In 1994 a woman named Carmen Arias was incarcerated at Cuba's Manto Negro prison. Sometime ago I sent her the lyrics of You've got a friend. What wonderful words for someone who in the darkness of her cell could rest assured that many who believed in friendship were advocating for her freedom. The prison guards never delivered the letter.

I wonder how Arias feels now, after the author of those words sang them to the man who made her endure inhuman conditions for exercising the right to express herself,

Perhaps King is unaware that the multinational companies that advocate commerce with Cuba would be operating in a country where its own citizens are not allowed to participate in its economic activities and where business deals are strictly government domain. In Cuba, foreigners can own hotels, but Cubans are not even allowed to stay in them.

HAVEN FOR FUGITIVES

This is called apartheid, but it apparently does not bother King, who is willing to befriend Castro and feels at home in a country where more than 70 U.S. fugitives, including convicted murderers, have found haven.

Her mission, King says, is to build bridges, not walls. For those of us who arduously try to tear down the walls of Castro's prisons, it is blatantly pathetic to listen to parlor humanists advocate relations with the same man responsible for the death of so many.
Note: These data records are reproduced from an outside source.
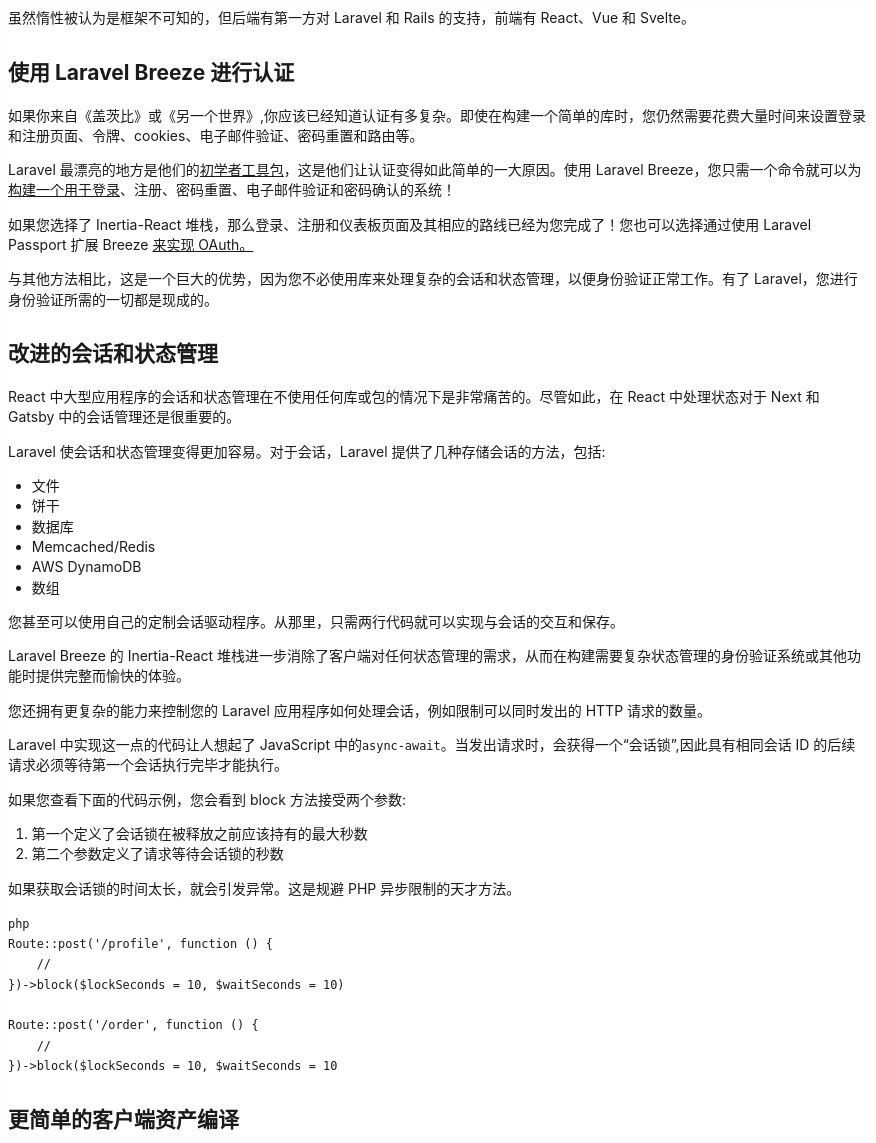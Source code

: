 虽然惰性被认为是框架不可知的，但后端有第一方对 Laravel 和 Rails 的支持，前端有 React、Vue 和 Svelte。

## 使用 Laravel Breeze 进行认证

如果你来自《盖茨比》或《另一个世界》,你应该已经知道认证有多复杂。即使在构建一个简单的库时，您仍然需要花费大量时间来设置登录和注册页面、令牌、cookies、电子邮件验证、密码重置和路由等。

Laravel 最漂亮的地方是他们的[初学者工具包](https://laravel.com/docs/8.x/starter-kits#laravel-breeze)，这是他们让认证变得如此简单的一大原因。使用 Laravel Breeze，您只需一个命令就可以为[构建一个用于登录](https://blog.logrocket.com/magic-login-links-with-laravel/)、注册、密码重置、电子邮件验证和密码确认的系统！

如果您选择了 Inertia-React 堆栈，那么登录、注册和仪表板页面及其相应的路线已经为您完成了！您也可以选择通过使用 Laravel Passport 扩展 Breeze [来实现 OAuth。](https://laravel-guide.readthedocs.io/en/latest/passport/)

与其他方法相比，这是一个巨大的优势，因为您不必使用库来处理复杂的会话和状态管理，以便身份验证正常工作。有了 Laravel，您进行身份验证所需的一切都是现成的。

## 改进的会话和状态管理

React 中大型应用程序的会话和状态管理在不使用任何库或包的情况下是非常痛苦的。尽管如此，在 React 中处理状态对于 Next 和 Gatsby 中的会话管理还是很重要的。

Laravel 使会话和状态管理变得更加容易。对于会话，Laravel 提供了几种存储会话的方法，包括:

*   文件
*   饼干
*   数据库
*   Memcached/Redis
*   AWS DynamoDB
*   数组

您甚至可以使用自己的定制会话驱动程序。从那里，只需两行代码就可以实现与会话的交互和保存。

Laravel Breeze 的 Inertia-React 堆栈进一步消除了客户端对任何状态管理的需求，从而在构建需要复杂状态管理的身份验证系统或其他功能时提供完整而愉快的体验。

您还拥有更复杂的能力来控制您的 Laravel 应用程序如何处理会话，例如限制可以同时发出的 HTTP 请求的数量。

Laravel 中实现这一点的代码让人想起了 JavaScript 中的`async-await`。当发出请求时，会获得一个“会话锁”,因此具有相同会话 ID 的后续请求必须等待第一个会话执行完毕才能执行。

如果您查看下面的代码示例，您会看到 block 方法接受两个参数:

1.  第一个定义了会话锁在被释放之前应该持有的最大秒数
2.  第二个参数定义了请求等待会话锁的秒数

如果获取会话锁的时间太长，就会引发异常。这是规避 PHP 异步限制的天才方法。

```
php
Route::post('/profile', function () {
    //
})->block($lockSeconds = 10, $waitSeconds = 10)

Route::post('/order', function () {
    //
})->block($lockSeconds = 10, $waitSeconds = 10

```

## 更简单的客户端资产编译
Perhaps the sinking of the tugboat 13 de Marzo, shoot-down of civilian planes in international airspace, repression of dissidents, censorship and lack of democratic elections in 43 years justify what some call free education and health care. In Cuba, children are taught to read and write at the price of losing their freedom. After four decades of revolution, countless political prisoners still languish in Castro's famous Gulag.
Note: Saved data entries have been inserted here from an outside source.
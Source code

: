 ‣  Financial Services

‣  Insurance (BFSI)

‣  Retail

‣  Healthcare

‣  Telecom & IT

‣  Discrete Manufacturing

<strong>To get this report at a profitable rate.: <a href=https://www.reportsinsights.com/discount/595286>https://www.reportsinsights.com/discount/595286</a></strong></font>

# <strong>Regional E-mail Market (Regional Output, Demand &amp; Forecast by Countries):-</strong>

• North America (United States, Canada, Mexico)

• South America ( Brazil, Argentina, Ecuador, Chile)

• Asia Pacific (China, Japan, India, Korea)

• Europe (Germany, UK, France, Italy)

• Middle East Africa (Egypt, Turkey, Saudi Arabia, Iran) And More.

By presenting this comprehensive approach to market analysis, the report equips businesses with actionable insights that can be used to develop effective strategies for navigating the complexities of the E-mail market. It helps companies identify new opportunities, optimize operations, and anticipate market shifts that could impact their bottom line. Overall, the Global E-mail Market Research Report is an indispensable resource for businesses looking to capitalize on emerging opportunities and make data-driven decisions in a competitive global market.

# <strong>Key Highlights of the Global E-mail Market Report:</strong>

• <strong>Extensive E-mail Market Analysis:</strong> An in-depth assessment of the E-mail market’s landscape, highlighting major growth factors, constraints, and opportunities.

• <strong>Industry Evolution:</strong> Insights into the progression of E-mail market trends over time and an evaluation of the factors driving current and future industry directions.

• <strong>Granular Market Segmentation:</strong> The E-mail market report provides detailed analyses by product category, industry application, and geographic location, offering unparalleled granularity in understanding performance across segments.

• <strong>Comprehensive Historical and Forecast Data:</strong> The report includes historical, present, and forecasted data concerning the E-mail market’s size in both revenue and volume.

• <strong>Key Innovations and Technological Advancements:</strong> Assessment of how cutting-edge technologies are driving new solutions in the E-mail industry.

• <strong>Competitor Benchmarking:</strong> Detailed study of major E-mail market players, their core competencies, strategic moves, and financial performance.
For years I soothed the pain and longing for my homeland listening to King singing Been to Canaan. I too, lived for the ''sweet dreams'' where I could see my fields and hills. Her Canaan was my Cuba. Only that her return to the Promised Land was an issue of choice. In my case, as with many other exiles, Castro denies us that right. Our crime? We advocate freedom and democracy for Cuba.

HUNGRY CAPITALISTS

For all those hungry capitalists wanting to make a profit from the misery of Cuba's people, neither songs nor rhetoric can cover up the callousness of their unscrupulous deals. The excuse of the embargo is just that. If economic sanctions were lifted tomorrow, Castro still would continue to exercise absolute control and have more money for repression.

What a disappointment King turned out to be. I so hoped her reverence for life would be genuine.
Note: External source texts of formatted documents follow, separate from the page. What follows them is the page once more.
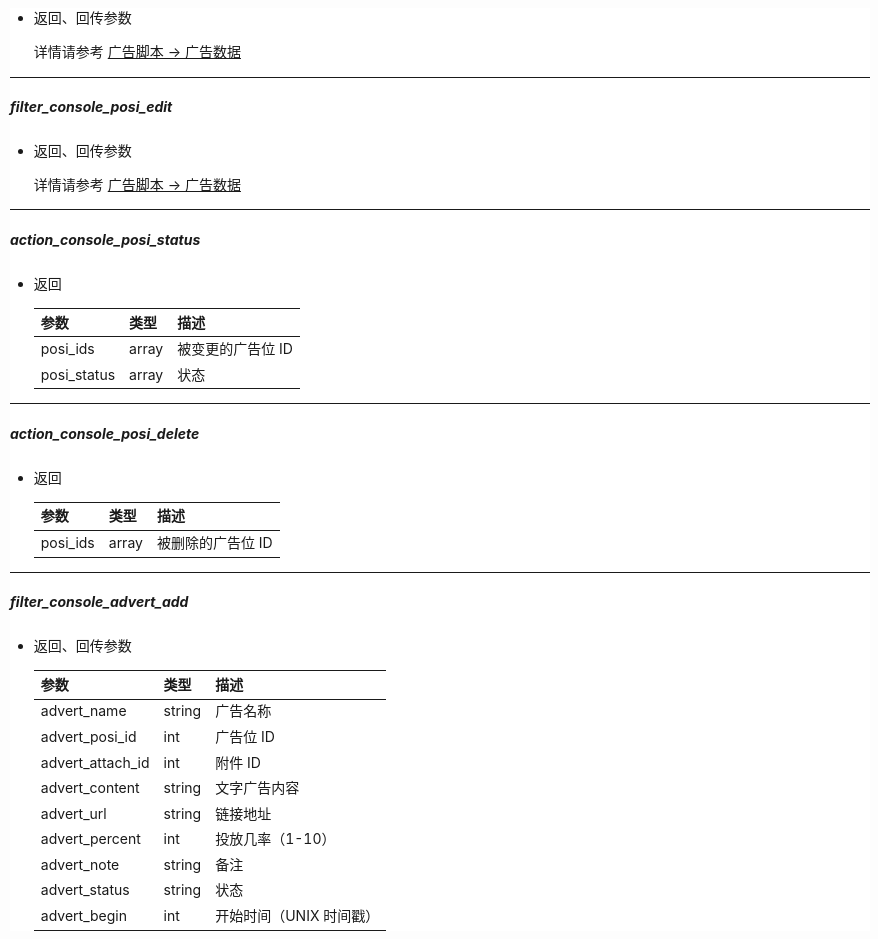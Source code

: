 * 返回、回传参数

    详情请参考 [广告脚本 -> 广告数据](../advert/data.md#posiRow)

----------

<span id="filter_console_posi_edit"></span>

##### filter_console_posi_edit

* 返回、回传参数

    详情请参考 [广告脚本 -> 广告数据](../advert/data.md#posiRow)

----------

<span id="action_console_posi_status"></span>

##### action_console_posi_status

* 返回

    | 参数 | 类型 | 描述 |
    | - | - | - |
    | posi_ids | array | 被变更的广告位 ID |
    | posi_status | array | 状态 |
    
----------

<span id="action_console_posi_delete"></span>

##### action_console_posi_delete

* 返回

    | 参数 | 类型 | 描述 |
    | - | - | - |
    | posi_ids | array | 被删除的广告位 ID |

----------

<span id="filter_console_advert_add"></span>

##### filter_console_advert_add

* 返回、回传参数

    | 参数 | 类型 | 描述 |
    | - | - | - |
    | advert_name | string | 广告名称 |
    | advert_posi_id | int | 广告位 ID |
    | advert_attach_id | int | 附件 ID |
    | advert_content | string | 文字广告内容 |
    | advert_url | string | 链接地址 |
    | advert_percent | int | 投放几率（1-10） |
    | advert_note | string | 备注 |
    | advert_status | string | 状态 |
    | advert_begin | int | 开始时间（UNIX 时间戳） |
Like the drifter in her song, she, too, ''fell into someone's wicked spell.'' As for every one of her records, cassettes and CDs that once helped me walk the path, the garbage has become their final destination.

The Natural Woman turned out to be a callous capitalist. Gone is the magic woven by her music. So are the blue and gold hues of her Tapestry; they now are tainted with the blood on Castro's hands.